Rulesets in Digioh

A ruleset is a group of rules that can be added to a lightbox or widget as a single item.

This is handy for storing commonly-used display conditions, allowing you to quickly add them to lightboxes and edit the rules for these lightboxes from a single place.

Creating a new Ruleset

To create a ruleset, go to your Boxes page and select More, Rulesets.

Select New Ruleset.

 

You will be prompted to give your new ruleset a name.

Click on the ruleset name to add new rules to it.

After adding your rules, click Save and Publish.

Creating a Ruleset from an existing block of Rules

If you have previously created a set of conditions on a box that you want to turn into a ruleset, you can also do that without needing to re-enter all of the rules! Just open the conditions on the box and select

You’ll be prompted to provide a name for the ruleset and then it will be ready for use in your other boxes!

Adding Rulesets to boxes

On the Boxes page, open the conditions for one of your widgets. You’ll see the Rulesets option in the the list of rules.

 

Add the Ruleset rule to your widget, then select the ruleset you want to add.

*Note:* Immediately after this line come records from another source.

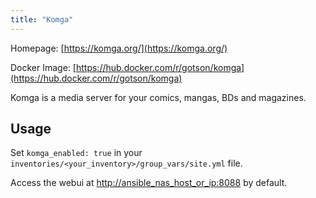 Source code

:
 ```yaml
---
title: "Komga"
---
```


Homepage: [https://komga.org/](https://komga.org/)

Docker Image: [https://hub.docker.com/r/gotson/komga](https://hub.docker.com/r/gotson/komga)

Komga is a media server for your comics, mangas, BDs and magazines.

## Usage

Set `komga_enabled: true` in your `inventories/<your_inventory>/group_vars/site.yml` file.

Access the webui at [http://ansible_nas_host_or_ip:8088](http://ansible_nas_host_or_ip:8088) by default.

Your new ruleset is now up and running on a widget!

 

Best Practices

For more advanced use cases, Rulesets are a powerful feature of Digioh box conditions that allow you to:

  1. Put commonly used conditions in a single place for robustness and ease of maintenance
  2. Give more human readable names to complex or technical conditions for ease of understanding
  3. Easily implement campaign group suppression
  4. Easily express A AND (B OR C) type logic
Abstracting Common Conditions

If the same set of conditions is used over and over in multiple boxes, put them in a Ruleset with a good human readable name, e.g. “Standard Lightbox Conditions”. This makes the box-level conditions leaner, easier to understand, and maintainable.

Hiding Technical Detail

Rulesets are a great way to hide technical detail and make box conditions easier to understand and maintain. For example, this rule is impossible to understand without knowledge of the inner workings of the site:

HTML Exists jQuery NOT equals div[data-type=fcf1]

 

Simply wrap that condition in a Ruleset and now we have:

Ruleset Is False "Is First Click Free Article"

 

In general, you should avoid putting an HTML Exists, JavaScript, Cookie, or Local Storage directly in box conditions, always wrap it in a human readable Ruleset. This is easier to understand, and also if the underlying implementation changes, you can easily update it in one place.

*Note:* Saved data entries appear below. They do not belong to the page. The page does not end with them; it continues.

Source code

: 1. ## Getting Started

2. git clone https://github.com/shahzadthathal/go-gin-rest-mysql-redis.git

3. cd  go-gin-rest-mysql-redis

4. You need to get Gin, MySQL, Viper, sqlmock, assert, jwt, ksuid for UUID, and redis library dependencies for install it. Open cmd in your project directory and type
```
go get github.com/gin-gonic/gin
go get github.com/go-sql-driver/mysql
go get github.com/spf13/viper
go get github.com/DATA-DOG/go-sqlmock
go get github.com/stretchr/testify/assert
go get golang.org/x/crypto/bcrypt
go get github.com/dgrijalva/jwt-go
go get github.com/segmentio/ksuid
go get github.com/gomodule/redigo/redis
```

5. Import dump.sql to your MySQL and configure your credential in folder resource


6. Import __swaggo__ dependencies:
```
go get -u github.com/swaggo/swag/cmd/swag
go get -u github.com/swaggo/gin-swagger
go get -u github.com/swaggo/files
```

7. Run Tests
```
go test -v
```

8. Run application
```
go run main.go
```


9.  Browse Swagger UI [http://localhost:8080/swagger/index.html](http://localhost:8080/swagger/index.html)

Suppression of multiple CTAs with the Same Action

This is common in Publishing but exists elsewhere too. Let’s say you have a newsletter Daily Recipes, and you have 5 boxes with different creatives that all sign up for the same newsletter. So we need to suppress all 5 boxes if any one of them submits. For each of the 5 boxes you could set 4 other box-is-not-submitted conditions, and this-box-is-not-submitted. It’s cumbersome, error prone, and can be tricky to find the right boxes and understand what’s going on when you are looking at box conditions.

Instead, you have a single Ruleset “Is Subscribed to Daily Recipes” that has all 5 boxes not submitted, which you configure as a single NOT rule in each box. Easy to read, understand, and maintain.

Flexible OR Conditions

The basic Digioh conditions builder allows you to create conditions with OR logic. However, if your list of conditions for a box is large, you may have to copy a lot of the same conditions into the OR block. Here’s a simplified example based on a URL OR Cookie, bbut imagine that you have dozens of additional conditions:

The Displays per Visitor condition and UTM condition are copied and now have to be maintained in two places. Instead, we can create a Ruleset:

And replace the original box conditions like this:

We are now concisely expressing (URL checked out OR cookie checked out) AND facebook AND 1 per session in a single block, without copying conditions.

 

 

Creating a Suppression List

Rulesets make it easy to suppress more than one widget under a specific set of circumstances.

First, create a new ruleset Then, add the suppression rules you want to use. For example, to keep multiple widgets from showing up on your about, privacy, and return pages, you might set up something like this:

 

When you finish adding rules to your suppression list ruleset, add the ruleset to any widget the suppression list should apply to.

You can edit rulesets at any time. If you want to add or remove specific URLs to this suppression list, they will automatically be applied to all boxes with this ruleset.